Former Chief of Staff of the Presidential Executive Office Sergei Ivanov

Former Chief of Staff of the Presidential Executive Office Sergei Ivanov

Sergey Guneev/RIA Novosti
Sergei Ivanov’s sudden resignation could be part of a broader political trend, with Vladimir Putin looking to appoint new people who could gain some experience now, and guide a smooth transfer of power later.

Russian President Vladimir Putin removed his longtime Chief of Staff Sergei Ivanov last week and appointed Anton Vaino, a relatively unknown Russian official, in his place. While the move appears to be a matter of political routine, the departure of such a key member of President Putin’s inner circle is likely to have important implications.

To minimize controversy, the Kremlin announced Ivanov’s resignation in the way it usually does for top officials. Ivanov even appeared on Russian state TV, still in President Putin’s good graces, for all to see. Normally, major decisions concerning key personnel are taken close to the weekend, to avoid too many comments and speculation. Even better if it’s a summer weekend and people are away on vacation, as in the case of Ivanov.

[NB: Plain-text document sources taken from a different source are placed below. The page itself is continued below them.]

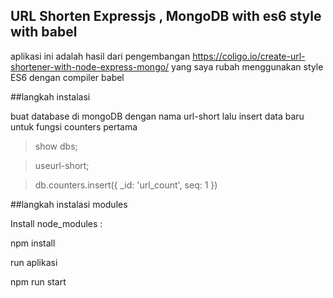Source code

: ## URL Shorten Expressjs , MongoDB with es6 style with babel 

aplikasi ini adalah hasil dari pengembangan https://coligo.io/create-url-shortener-with-node-express-mongo/
yang saya rubah menggunakan style ES6 dengan compiler babel 


##langkah instalasi

buat database di mongoDB
dengan nama url-short lalu insert data baru untuk fungsi counters pertama

> show dbs;

> useurl-short;

> db.counters.insert({ _id: 'url_count', seq: 1 })
 


##langkah instalasi modules 

Install node_modules :

npm install

run aplikasi 

npm run start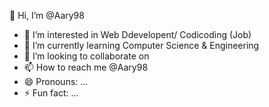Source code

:  👋 Hi, I’m @Aary98
- 👀 I’m interested in Web Ddevelopent/ Codicoding (Job)
- 🌱 I’m currently learning Computer Science & Engineering 
- 💞️ I’m looking to collaborate on 
- 📫 How to reach me @Aary98
- 😄 Pronouns: ...
- ⚡ Fun fact: ...

<!---
Aary98/Aary98 is a ✨ special ✨ repository because its `README.md` (this file) appears on your GitHub profile.
You can click the Preview link to take a look at your changes.
--->
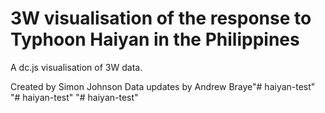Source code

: 3W visualisation of the response to Typhoon Haiyan in the Philippines
==============

A dc.js visualisation of 3W data.

Created by Simon Johnson
Data updates by Andrew Braye"# haiyan-test" 
"# haiyan-test" 
"# haiyan-test" 
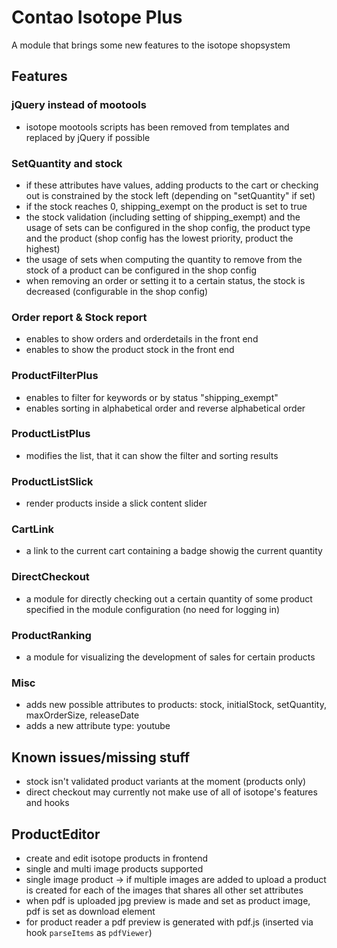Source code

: # Contao Isotope Plus

A module that brings some new features to the isotope shopsystem


## Features

### jQuery instead of mootools
- isotope mootools scripts has been removed from templates and replaced by jQuery if possible

### SetQuantity and stock

- if these attributes have values, adding products to the cart or checking out is constrained by the stock left (depending on "setQuantity" if set)
- if the stock reaches 0, shipping_exempt on the product is set to true
- the stock validation (including setting of shipping_exempt) and the usage of sets can be configured in the shop config, the product type and the product (shop config has the lowest priority, product the highest)
- the usage of sets when computing the quantity to remove from the stock of a product can be configured in the shop config
- when removing an order or setting it to a certain status, the stock is decreased (configurable in the shop config)

### Order report & Stock report

- enables to show orders and orderdetails in the front end
- enables to show the product stock in the front end

### ProductFilterPlus

- enables to filter for keywords or by status "shipping_exempt"
- enables sorting in alphabetical order and reverse alphabetical order

### ProductListPlus

- modifies the list, that it can show the filter and sorting results

### ProductListSlick

- render products inside a slick content slider

### CartLink

- a link to the current cart containing a badge showig the current quantity

### DirectCheckout

- a module for directly checking out a certain quantity of some product specified in the module configuration (no need for logging in)

### ProductRanking

- a module for visualizing the development of sales for certain products

### Misc

- adds new possible attributes to products: stock, initialStock, setQuantity, maxOrderSize, releaseDate
- adds a new attribute type: youtube

## Known issues/missing stuff

- stock isn't validated product variants at the moment (products only)
- direct checkout may currently not make use of all of isotope's features and hooks

## ProductEditor
- create and edit isotope products in frontend
- single and multi image products supported
- single image product -> if multiple images are added to upload a product is created for each of the images that shares all other set attributes
- when pdf is uploaded jpg preview is made and set as product image, pdf is set as download element
- for product reader a pdf preview is generated with pdf.js (inserted via hook `parseItems` as `pdfViewer`)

Ivanov, for years Putin’s right-hand man and among the most influential and reasonable persons in the Kremlin left, he claimed, for “personal reasons”. He had sought the President’s permission for such a resignation several times earlier, especially after the tragic death of his son [The 37-year-old son of presidential chief of staff Sergei Ivanov drowned while vacationing in the United Arab Emirates in November 2014 – Editor's note].

After his resignation, Ivanov can focus on the area about which he is most passionate – protecting the environment. Ivanov is famous for his zeal in wildlife protection (especially Amur tigers and leopards), and is considered an expert in this area. Taking into account that 2017 will be celebrated in Russia as the year of environmental protection, such an appointment is quite symbolic and may become a source of significant support for future environmental initiatives.

Ivanov’s new designation is ‘Special Presidential Representative’ and includes the word “transport” [he is expected to become a special presidential envoy for the environment and transportation – Editor's note]. This makes his position much more than just a sinecure. This is a multi-billion-dollar industry, and one that is a permanent focus of the President, as Russia’s infrastructure projects are regarded as paramount for national development.

Moscow plans to invest significantly in transportation before the 2018 FIFA World Cup. Additionally, one of the competing national economic strategies advocates an increase in spending on infrastructure development using the nation’s current limited reserves. So Putin really needs someone he can trust to supervise this industry and its huge financial flows.

Nonetheless, there might be some political implications of the replacement of Ivanov with Vaino. As the new Chief of Staff, Vaino has immediate access to the President and determines his daily schedule. This makes him extremely influential. Vaino is the person who will now determine which events Putin will attend and, therefore, can regulate the flow of visitors and guests attending them.

Vaino has never been known to abuse his power, nor has he been mentioned in any political scandals and behind the-scenes power games. He is equally distant from both different business and power groups in the president’s inner circle.

His alleged link with one of the nation’s oligarchs – Sergey Chemezov, one of the most influential people in the Russian defence industry and the head of Russia's state high-tech corporation Rostec — is weak at best. Vaino can hardly be a lobbyist for Chemezov’s interests (after all, Chemezov has his own direct and reliable access to the President).

Meanwhile, Vaino’s neutrality and background as a technocrat might be convenient for Putin and could have at least two explanations. The first is that he is temporary and will likely be replaced in a year or two by someone with greater influence and interest in politics.

Second, the President’s Office could gradually lose its political importance and increasingly comprise more technical and administrative staff. After all, Putin needs stable institutions for the painless succession of power. Hence, he may eventually decide to strengthen other bodies, such as the government and the parliament, during his next presidency. This will reduce the risks and make the system more sustainable.